Ojalá tuviera valor. Valor para decirte lo que significas para mí. A la cara. Sin temblores. Ni miedos. Que lo único, lo primero y lo último que tuviera en la cabeza fuese dejarme llevar, sin importarme lo que pudieras pensar, tu reacción. Que las ganas que tuvieras de salir corriendo se convirtiesen en ganas de quedarte a tomar algo conmigo en cualquier bar, de barrio, de esos que tienen encanto. De esos que cambian tu armonía. Tomando tres o cuatro estrellas, todo dependería de si nuestros corazones laten o no al mismo compás, aunque no sea flamenco.

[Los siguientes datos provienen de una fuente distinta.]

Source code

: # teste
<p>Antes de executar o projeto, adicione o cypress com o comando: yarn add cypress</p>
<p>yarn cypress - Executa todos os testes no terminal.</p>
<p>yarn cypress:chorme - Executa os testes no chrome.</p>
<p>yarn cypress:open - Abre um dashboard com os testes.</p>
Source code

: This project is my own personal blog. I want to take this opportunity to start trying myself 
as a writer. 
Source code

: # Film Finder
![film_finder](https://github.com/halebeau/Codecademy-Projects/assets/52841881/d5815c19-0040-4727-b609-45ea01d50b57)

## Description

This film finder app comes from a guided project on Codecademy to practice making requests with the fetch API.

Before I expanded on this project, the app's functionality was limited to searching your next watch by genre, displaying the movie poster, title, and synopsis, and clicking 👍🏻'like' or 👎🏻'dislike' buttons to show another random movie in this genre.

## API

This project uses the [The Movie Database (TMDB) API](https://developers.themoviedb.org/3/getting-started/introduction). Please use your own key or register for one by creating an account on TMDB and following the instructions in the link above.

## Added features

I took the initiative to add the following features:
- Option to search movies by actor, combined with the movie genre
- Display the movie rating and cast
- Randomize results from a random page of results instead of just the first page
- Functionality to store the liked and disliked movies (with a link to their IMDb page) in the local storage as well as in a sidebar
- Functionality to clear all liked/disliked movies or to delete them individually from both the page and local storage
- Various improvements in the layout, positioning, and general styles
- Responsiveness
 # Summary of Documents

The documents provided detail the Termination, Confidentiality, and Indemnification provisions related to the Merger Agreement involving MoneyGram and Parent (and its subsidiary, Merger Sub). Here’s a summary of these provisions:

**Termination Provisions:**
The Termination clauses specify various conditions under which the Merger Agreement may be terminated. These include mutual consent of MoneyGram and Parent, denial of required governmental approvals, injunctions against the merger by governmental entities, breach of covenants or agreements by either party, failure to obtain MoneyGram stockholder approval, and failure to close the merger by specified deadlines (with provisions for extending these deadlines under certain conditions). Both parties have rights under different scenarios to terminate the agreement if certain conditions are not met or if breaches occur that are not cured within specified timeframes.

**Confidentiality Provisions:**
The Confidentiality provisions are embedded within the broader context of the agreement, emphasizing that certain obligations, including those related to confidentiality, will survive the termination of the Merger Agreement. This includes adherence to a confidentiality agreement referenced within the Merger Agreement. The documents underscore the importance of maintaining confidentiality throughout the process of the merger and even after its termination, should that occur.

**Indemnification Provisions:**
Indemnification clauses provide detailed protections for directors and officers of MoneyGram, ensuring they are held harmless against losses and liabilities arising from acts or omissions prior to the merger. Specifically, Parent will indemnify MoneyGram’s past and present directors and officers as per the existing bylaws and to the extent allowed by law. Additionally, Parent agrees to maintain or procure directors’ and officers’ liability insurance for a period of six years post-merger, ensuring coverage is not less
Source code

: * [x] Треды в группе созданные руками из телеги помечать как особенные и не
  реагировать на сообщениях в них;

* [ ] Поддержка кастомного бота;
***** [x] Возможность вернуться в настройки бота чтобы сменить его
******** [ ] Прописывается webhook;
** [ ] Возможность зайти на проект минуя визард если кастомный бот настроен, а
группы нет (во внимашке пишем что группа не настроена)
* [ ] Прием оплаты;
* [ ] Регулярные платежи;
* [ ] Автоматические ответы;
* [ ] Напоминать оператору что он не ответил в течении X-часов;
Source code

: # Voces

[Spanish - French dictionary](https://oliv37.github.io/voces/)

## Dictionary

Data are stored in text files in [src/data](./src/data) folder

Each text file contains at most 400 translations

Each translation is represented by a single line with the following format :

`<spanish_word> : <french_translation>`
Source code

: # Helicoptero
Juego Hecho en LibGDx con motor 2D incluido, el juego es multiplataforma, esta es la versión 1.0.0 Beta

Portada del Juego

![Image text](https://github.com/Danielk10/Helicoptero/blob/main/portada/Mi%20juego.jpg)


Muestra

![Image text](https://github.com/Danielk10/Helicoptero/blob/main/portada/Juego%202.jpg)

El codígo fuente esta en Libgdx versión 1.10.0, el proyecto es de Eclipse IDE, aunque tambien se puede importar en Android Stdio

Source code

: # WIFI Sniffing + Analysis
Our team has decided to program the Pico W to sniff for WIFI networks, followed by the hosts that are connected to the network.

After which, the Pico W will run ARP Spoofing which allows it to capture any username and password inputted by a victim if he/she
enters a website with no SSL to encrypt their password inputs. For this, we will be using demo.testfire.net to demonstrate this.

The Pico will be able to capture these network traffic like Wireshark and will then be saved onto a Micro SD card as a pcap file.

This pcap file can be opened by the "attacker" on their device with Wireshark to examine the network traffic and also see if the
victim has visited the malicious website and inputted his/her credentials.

Porque yo, aunque no lo creas, ya no espero nada. Simplemente quiero confesarte que me dejaste sin aliento desde el primer día en que te vi. Y creo que sobra decir todo lo que me ganaste después, aunque tú no lo sepas de mi boca, pero sé que lo intuyes solo con mirarme.  

Porque simplemente quiero dejar de ser cobarde y que por una sola vez que mi corazón no se quede con las ganas. Que le gane un pulso a la razón. No quiero nada, no espero nada. Simplemente no auto lesionarme más. Son demasiadas espinas.  Lo que quiero es decirte lo que siento, a tiempo, no callarme más.